*** Begin section ***

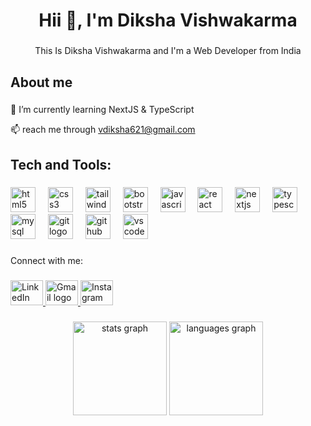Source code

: <h1 align="center">Hii 👋, I'm Diksha Vishwakarma</h1>

###

<p align="center">This Is Diksha Vishwakarma and I'm a Web Developer from India</p>

###

<h2 align="left">About me</h2>

###

<p align="left">🌱 I’m currently learning NextJS & TypeScript<br>

📫  reach me through vdiksha621@gmail.com</p>

###

<h2 align="left">Tech and Tools:</h2>

###

<div align="left">
  <img src="https://cdn.jsdelivr.net/gh/devicons/devicon/icons/html5/html5-original.svg" height="40" alt="html5 logo"  />
  <img width="12" />
  <img src="https://cdn.jsdelivr.net/gh/devicons/devicon/icons/css3/css3-original.svg" height="40" alt="css3 logo"  />
  <img width="12" />
  <img src="https://cdn.jsdelivr.net/gh/devicons/devicon/icons/tailwindcss/tailwindcss-original-wordmark.svg" height="40" alt="tailwindcss logo"  />
  <img width="12" />
  <img src="https://cdn.jsdelivr.net/gh/devicons/devicon/icons/bootstrap/bootstrap-original.svg" height="40" alt="bootstrap logo"  />
  <img width="12" />
  <img src="https://cdn.jsdelivr.net/gh/devicons/devicon/icons/javascript/javascript-original.svg" height="40" alt="javascript logo"  />
  <img width="12" />
  <img src="https://cdn.jsdelivr.net/gh/devicons/devicon/icons/react/react-original.svg" height="40" alt="react logo"  />
  <img width="12" />
  <img src="https://cdn.jsdelivr.net/gh/devicons/devicon/icons/nextjs/nextjs-original.svg" height="40" alt="nextjs logo"  />
  <img width="12" />
  <img src="https://cdn.jsdelivr.net/gh/devicons/devicon/icons/typescript/typescript-original.svg" height="40" alt="typescript logo"  />
  <img width="12" />
  <img src="https://cdn.jsdelivr.net/gh/devicons/devicon/icons/mysql/mysql-original.svg" height="40" alt="mysql logo"  />
  <img width="12" />
  <img src="https://cdn.jsdelivr.net/gh/devicons/devicon/icons/git/git-original.svg" height="40" alt="git logo"  />
  <img width="12" />
  <img src="https://cdn.jsdelivr.net/gh/devicons/devicon/icons/github/github-original.svg" height="40" alt="github logo"  />
  <img width="12" />
  <img src="https://cdn.jsdelivr.net/gh/devicons/devicon/icons/vscode/vscode-original.svg" height="40" alt="vscode logo"  />
</div>

###

<p align="left">Connect with me:</p>

###

<div align="left">
  <a href="https://www.linkedin.com/in/diksha-vishwakarma10/" target="_blank">
    <img src="https://cdn-icons-png.flaticon.com/512/174/174857.png" width="52" height="40" alt="LinkedIn logo" />
  </a>
  <a href="mailto:vdiksha621@gmail.com">
    <img src="https://cdn-icons-png.flaticon.com/512/281/281769.png" width="52" height="40" alt="Gmail logo" />
  </a>
  <a href="https://www.instagram.com/diksha.vishwakarma03" target="_blank">
    <img src="https://cdn-icons-png.flaticon.com/512/2111/2111463.png" width="52" height="40" alt="Instagram logo" />
  </a>
</div>


###

<div align="left">
</div>

###

<div align="center">
  <img src="https://github-readme-stats.vercel.app/api?username=dikshavishwakarma03&hide_title=false&hide_rank=false&show_icons=true&include_all_commits=true&count_private=true&disable_animations=false&theme=dracula&locale=en&hide_border=false&order=1" height="150" alt="stats graph"  />
  <img src="https://github-readme-stats.vercel.app/api/top-langs?username=dikshavishwakarma03&locale=en&hide_title=false&layout=compact&card_width=320&langs_count=5&theme=dracula&hide_border=false&order=2" height="150" alt="languages graph"  />
</div>

###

*** End section ***

Reproduce, word for word, everything in the listing above except the pictures.

Task solution
Source code

: <h1 align="center">Hii 👋, I'm Diksha Vishwakarma</h1>

###

<p align="center">This Is Diksha Vishwakarma and I'm a Web Developer from India</p>

###

<h2 align="left">About me</h2>

###

<p align="left">🌱 I’m currently learning NextJS & TypeScript<br>

📫  reach me through vdiksha621@gmail.com</p>

###

<h2 align="left">Tech and Tools:</h2>

###

<div align="left">
  <img src="https://cdn.jsdelivr.net/gh/devicons/devicon/icons/html5/html5-original.svg" height="40" alt="html5 logo"  />
  <img width="12" />
  <img src="https://cdn.jsdelivr.net/gh/devicons/devicon/icons/css3/css3-original.svg" height="40" alt="css3 logo"  />
  <img width="12" />
  <img src="https://cdn.jsdelivr.net/gh/devicons/devicon/icons/tailwindcss/tailwindcss-original-wordmark.svg" height="40" alt="tailwindcss logo"  />
  <img width="12" />
  <img src="https://cdn.jsdelivr.net/gh/devicons/devicon/icons/bootstrap/bootstrap-original.svg" height="40" alt="bootstrap logo"  />
  <img width="12" />
  <img src="https://cdn.jsdelivr.net/gh/devicons/devicon/icons/javascript/javascript-original.svg" height="40" alt="javascript logo"  />
  <img width="12" />
  <img src="https://cdn.jsdelivr.net/gh/devicons/devicon/icons/react/react-original.svg" height="40" alt="react logo"  />
  <img width="12" />
  <img src="https://cdn.jsdelivr.net/gh/devicons/devicon/icons/nextjs/nextjs-original.svg" height="40" alt="nextjs logo"  />
  <img width="12" />
  <img src="https://cdn.jsdelivr.net/gh/devicons/devicon/icons/typescript/typescript-original.svg" height="40" alt="typescript logo"  />
  <img width="12" />
  <img src="https://cdn.jsdelivr.net/gh/devicons/devicon/icons/mysql/mysql-original.svg" height="40" alt="mysql logo"  />
  <img width="12" />
  <img src="https://cdn.jsdelivr.net/gh/devicons/devicon/icons/git/git-original.svg" height="40" alt="git logo"  />
  <img width="12" />
  <img src="https://cdn.jsdelivr.net/gh/devicons/devicon/icons/github/github-original.svg" height="40" alt="github logo"  />
  <img width="12" />
  <img src="https://cdn.jsdelivr.net/gh/devicons/devicon/icons/vscode/vscode-original.svg" height="40" alt="vscode logo"  />
</div>

###

<p align="left">Connect with me:</p>

###

<div align="left">
  <a href="https://www.linkedin.com/in/diksha-vishwakarma10/" target="_blank">
    <img src="https://cdn-icons-png.flaticon.com/512/174/174857.png" width="52" height="40" alt="LinkedIn logo" />
  </a>
  <a href="mailto:vdiksha621@gmail.com">
    <img src="https://cdn-icons-png.flaticon.com/512/281/281769.png" width="52" height="40" alt="Gmail logo" />
  </a>
  <a href="https://www.instagram.com/diksha.vishwakarma03" target="_blank">
    <img src="https://cdn-icons-png.flaticon.com/512/2111/2111463.png" width="52" height="40" alt="Instagram logo" />
  </a>
</div>


###

<div align="left">
</div>

###

<div align="center">
  <img src="https://github-readme-stats.vercel.app/api?username=dikshavishwakarma03&hide_title=false&hide_rank=false&show_icons=true&include_all_commits=true&count_private=true&disable_animations=false&theme=dracula&locale=en&hide_border=false&order=1" height="150" alt="stats graph"  />
  <img src="https://github-readme-stats.vercel.app/api/top-langs?username=dikshavishwakarma03&locale=en&hide_title=false&layout=compact&card_width=320&langs_count=5&theme=dracula&hide_border=false&order=2" height="150" alt="languages graph"  />
</div>

###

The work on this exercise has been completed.